▸ **DESCRIPTION OF THE TASK**
Track down every line below that holds "CRUD" and copy it.

Saved entries
== Segment start ==

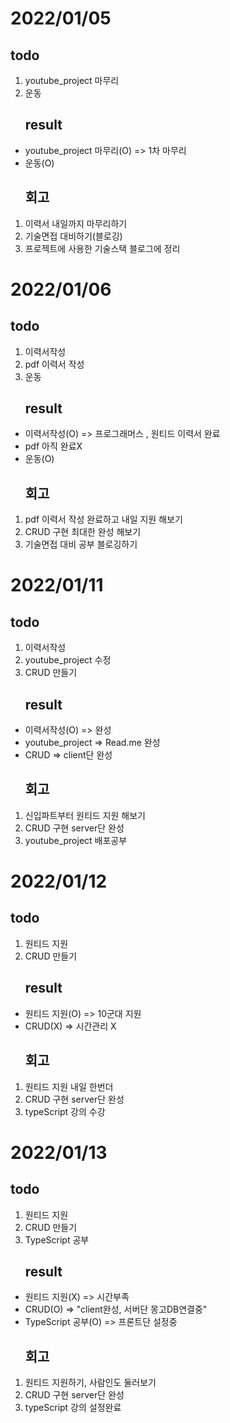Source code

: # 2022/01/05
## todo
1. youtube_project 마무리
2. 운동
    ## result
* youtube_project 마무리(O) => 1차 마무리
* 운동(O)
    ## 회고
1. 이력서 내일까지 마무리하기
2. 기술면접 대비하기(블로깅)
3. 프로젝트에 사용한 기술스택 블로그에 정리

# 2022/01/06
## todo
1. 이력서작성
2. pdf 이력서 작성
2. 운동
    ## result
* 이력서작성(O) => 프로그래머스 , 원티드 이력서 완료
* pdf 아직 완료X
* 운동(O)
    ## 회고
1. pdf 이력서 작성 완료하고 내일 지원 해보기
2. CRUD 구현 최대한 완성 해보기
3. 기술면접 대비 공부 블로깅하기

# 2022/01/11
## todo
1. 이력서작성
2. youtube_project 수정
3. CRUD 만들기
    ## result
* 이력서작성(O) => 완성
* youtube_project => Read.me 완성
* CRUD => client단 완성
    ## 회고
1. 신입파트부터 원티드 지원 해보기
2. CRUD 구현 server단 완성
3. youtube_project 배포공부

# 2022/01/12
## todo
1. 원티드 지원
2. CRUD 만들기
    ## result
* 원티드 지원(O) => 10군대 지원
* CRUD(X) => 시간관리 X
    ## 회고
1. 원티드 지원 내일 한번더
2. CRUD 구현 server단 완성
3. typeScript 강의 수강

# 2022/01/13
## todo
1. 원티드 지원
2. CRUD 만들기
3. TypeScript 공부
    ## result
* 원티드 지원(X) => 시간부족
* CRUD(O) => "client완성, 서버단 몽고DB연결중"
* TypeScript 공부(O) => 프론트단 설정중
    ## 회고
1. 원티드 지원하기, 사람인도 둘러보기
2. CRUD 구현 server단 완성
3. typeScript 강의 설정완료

== Segment end ==

▸ **RESULT FOR THIS TASK**
2. CRUD 구현 최대한 완성 해보기
3. CRUD 만들기
* CRUD => client단 완성
2. CRUD 구현 server단 완성
2. CRUD 만들기
* CRUD(X) => 시간관리 X
2. CRUD 구현 server단 완성
2. CRUD 만들기
* CRUD(O) => "client완성, 서버단 몽고DB연결중"
2. CRUD 구현 server단 완성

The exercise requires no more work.